The problem: Only the lines from the top of the data through the line containing "extern std::vector<FD_entry> fd_Table;" should be duplicated, exactly as they appear.

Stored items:
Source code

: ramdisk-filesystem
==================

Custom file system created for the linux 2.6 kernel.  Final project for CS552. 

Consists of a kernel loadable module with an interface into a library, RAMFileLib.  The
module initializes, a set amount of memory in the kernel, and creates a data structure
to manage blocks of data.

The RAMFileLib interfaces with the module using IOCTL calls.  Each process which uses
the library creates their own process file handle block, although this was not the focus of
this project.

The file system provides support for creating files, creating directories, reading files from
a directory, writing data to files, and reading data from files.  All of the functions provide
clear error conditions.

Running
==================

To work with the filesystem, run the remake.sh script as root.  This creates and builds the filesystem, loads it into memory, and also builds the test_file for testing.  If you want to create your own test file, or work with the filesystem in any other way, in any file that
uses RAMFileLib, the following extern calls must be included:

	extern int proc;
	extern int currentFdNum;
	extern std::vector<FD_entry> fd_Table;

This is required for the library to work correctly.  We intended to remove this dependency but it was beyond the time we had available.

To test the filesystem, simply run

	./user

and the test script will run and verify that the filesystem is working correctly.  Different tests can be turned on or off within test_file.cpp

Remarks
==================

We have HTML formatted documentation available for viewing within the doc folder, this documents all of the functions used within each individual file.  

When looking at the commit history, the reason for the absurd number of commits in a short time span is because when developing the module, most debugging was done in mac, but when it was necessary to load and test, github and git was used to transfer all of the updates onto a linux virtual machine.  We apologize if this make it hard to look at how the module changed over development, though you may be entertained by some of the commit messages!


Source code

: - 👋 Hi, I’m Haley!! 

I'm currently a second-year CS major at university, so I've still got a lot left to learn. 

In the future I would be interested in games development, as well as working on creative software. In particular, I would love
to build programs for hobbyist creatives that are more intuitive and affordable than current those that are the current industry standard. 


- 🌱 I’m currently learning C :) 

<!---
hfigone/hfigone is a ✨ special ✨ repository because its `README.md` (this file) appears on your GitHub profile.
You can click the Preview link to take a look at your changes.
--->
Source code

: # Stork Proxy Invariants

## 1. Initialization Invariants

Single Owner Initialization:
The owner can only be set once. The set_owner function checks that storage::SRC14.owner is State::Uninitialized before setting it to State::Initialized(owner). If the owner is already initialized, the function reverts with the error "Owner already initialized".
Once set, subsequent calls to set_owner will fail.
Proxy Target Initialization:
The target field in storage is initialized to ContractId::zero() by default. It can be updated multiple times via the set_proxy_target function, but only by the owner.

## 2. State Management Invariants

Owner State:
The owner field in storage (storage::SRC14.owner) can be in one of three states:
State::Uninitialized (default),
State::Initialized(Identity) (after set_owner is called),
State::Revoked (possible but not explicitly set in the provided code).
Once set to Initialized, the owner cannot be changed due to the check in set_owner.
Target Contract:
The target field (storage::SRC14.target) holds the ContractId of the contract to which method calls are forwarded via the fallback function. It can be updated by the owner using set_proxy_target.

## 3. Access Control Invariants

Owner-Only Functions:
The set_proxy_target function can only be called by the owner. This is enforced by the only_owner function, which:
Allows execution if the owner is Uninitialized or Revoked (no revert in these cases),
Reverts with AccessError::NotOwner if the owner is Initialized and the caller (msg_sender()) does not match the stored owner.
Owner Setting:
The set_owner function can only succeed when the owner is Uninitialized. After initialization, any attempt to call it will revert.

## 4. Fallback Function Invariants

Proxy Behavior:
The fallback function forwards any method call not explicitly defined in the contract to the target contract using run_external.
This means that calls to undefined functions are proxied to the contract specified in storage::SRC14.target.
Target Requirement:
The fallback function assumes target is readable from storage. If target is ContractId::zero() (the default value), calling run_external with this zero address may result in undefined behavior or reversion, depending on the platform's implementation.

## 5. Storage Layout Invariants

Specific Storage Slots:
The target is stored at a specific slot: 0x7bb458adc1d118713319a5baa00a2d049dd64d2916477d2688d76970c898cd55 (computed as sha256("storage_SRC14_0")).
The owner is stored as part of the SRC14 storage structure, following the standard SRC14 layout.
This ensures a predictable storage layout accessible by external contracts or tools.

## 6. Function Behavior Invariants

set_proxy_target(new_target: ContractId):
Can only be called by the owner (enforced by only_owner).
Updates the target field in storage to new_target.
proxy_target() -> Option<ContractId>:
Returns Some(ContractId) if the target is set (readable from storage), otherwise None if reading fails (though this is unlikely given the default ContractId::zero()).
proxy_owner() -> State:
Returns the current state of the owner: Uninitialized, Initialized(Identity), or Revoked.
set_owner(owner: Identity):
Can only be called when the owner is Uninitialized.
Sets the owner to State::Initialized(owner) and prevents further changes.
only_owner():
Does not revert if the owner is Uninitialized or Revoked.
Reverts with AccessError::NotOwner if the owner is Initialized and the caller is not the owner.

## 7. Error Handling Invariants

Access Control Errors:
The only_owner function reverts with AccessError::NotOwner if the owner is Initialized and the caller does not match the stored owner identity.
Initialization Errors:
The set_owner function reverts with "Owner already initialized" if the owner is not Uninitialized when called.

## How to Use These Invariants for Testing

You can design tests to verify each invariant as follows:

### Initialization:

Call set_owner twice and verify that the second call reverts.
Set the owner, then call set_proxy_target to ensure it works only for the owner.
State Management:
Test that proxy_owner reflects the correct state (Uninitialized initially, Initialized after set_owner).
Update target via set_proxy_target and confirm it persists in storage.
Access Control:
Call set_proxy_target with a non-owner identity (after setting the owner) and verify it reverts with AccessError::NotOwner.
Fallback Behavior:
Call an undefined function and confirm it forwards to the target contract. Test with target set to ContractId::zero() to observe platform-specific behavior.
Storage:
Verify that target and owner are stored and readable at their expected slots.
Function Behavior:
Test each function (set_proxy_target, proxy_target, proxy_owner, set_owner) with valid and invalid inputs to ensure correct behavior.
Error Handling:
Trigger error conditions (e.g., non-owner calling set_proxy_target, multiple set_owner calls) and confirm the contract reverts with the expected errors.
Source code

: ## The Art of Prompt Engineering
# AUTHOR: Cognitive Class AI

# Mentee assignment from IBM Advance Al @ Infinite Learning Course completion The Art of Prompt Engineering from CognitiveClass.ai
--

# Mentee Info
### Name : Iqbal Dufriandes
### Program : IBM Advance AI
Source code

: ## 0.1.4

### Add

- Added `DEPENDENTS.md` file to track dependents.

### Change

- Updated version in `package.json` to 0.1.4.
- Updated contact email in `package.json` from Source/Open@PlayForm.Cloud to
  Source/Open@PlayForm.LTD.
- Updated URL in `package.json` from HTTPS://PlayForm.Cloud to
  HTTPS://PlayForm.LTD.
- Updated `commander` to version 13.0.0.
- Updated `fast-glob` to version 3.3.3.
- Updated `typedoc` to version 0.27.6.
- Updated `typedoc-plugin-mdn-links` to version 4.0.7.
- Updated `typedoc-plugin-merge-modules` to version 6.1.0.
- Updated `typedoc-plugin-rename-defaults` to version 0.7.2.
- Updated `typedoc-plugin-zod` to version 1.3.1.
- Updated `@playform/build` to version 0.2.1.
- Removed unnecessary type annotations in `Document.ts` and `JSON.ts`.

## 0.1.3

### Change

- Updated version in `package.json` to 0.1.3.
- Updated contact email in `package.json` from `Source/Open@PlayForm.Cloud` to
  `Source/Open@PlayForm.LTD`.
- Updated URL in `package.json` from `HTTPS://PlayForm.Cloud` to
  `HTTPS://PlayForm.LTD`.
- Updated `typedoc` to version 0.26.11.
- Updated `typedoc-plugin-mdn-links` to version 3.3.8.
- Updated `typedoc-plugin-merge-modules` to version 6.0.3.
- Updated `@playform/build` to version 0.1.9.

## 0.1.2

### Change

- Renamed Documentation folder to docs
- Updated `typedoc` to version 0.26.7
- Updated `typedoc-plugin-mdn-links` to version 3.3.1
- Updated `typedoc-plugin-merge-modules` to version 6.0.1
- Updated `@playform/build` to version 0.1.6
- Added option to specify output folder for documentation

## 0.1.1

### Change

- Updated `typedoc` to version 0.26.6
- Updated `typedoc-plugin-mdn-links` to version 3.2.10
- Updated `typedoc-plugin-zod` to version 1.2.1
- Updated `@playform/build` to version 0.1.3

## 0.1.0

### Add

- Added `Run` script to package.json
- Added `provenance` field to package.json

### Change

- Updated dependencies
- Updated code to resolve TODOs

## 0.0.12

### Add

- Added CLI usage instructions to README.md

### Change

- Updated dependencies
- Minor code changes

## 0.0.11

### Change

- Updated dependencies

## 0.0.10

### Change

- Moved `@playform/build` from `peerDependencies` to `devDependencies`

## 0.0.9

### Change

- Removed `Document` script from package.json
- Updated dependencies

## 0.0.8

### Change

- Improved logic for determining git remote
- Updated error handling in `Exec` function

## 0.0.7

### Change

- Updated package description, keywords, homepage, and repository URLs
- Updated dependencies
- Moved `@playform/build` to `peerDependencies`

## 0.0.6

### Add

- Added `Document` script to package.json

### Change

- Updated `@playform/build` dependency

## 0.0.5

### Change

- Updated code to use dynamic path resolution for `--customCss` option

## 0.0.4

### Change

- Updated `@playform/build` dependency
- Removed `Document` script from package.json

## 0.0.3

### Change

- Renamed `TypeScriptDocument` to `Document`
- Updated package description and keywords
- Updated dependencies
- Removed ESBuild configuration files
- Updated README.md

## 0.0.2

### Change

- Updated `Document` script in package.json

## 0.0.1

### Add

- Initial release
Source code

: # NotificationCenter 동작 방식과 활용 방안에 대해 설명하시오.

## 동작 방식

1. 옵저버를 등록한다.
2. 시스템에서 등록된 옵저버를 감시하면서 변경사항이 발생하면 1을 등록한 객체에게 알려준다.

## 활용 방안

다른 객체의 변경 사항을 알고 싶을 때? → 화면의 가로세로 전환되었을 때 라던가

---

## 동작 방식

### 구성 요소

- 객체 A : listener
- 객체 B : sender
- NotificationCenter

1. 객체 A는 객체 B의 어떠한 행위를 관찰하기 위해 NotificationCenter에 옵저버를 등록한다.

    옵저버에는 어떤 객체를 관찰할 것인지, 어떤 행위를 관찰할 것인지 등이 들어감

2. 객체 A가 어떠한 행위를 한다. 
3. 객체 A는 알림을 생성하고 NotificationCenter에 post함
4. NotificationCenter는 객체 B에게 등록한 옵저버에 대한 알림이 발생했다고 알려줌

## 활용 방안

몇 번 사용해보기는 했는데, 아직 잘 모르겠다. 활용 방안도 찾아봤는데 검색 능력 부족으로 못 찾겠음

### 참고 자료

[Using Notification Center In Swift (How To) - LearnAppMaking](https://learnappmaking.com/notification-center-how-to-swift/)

Problem solution:
Source code

: ramdisk-filesystem
==================

Custom file system created for the linux 2.6 kernel.  Final project for CS552. 

Consists of a kernel loadable module with an interface into a library, RAMFileLib.  The
module initializes, a set amount of memory in the kernel, and creates a data structure
to manage blocks of data.

The RAMFileLib interfaces with the module using IOCTL calls.  Each process which uses
the library creates their own process file handle block, although this was not the focus of
this project.

The file system provides support for creating files, creating directories, reading files from
a directory, writing data to files, and reading data from files.  All of the functions provide
clear error conditions.

Running
==================

To work with the filesystem, run the remake.sh script as root.  This creates and builds the filesystem, loads it into memory, and also builds the test_file for testing.  If you want to create your own test file, or work with the filesystem in any other way, in any file that
uses RAMFileLib, the following extern calls must be included:

	extern int proc;
	extern int currentFdNum;
	extern std::vector<FD_entry> fd_Table;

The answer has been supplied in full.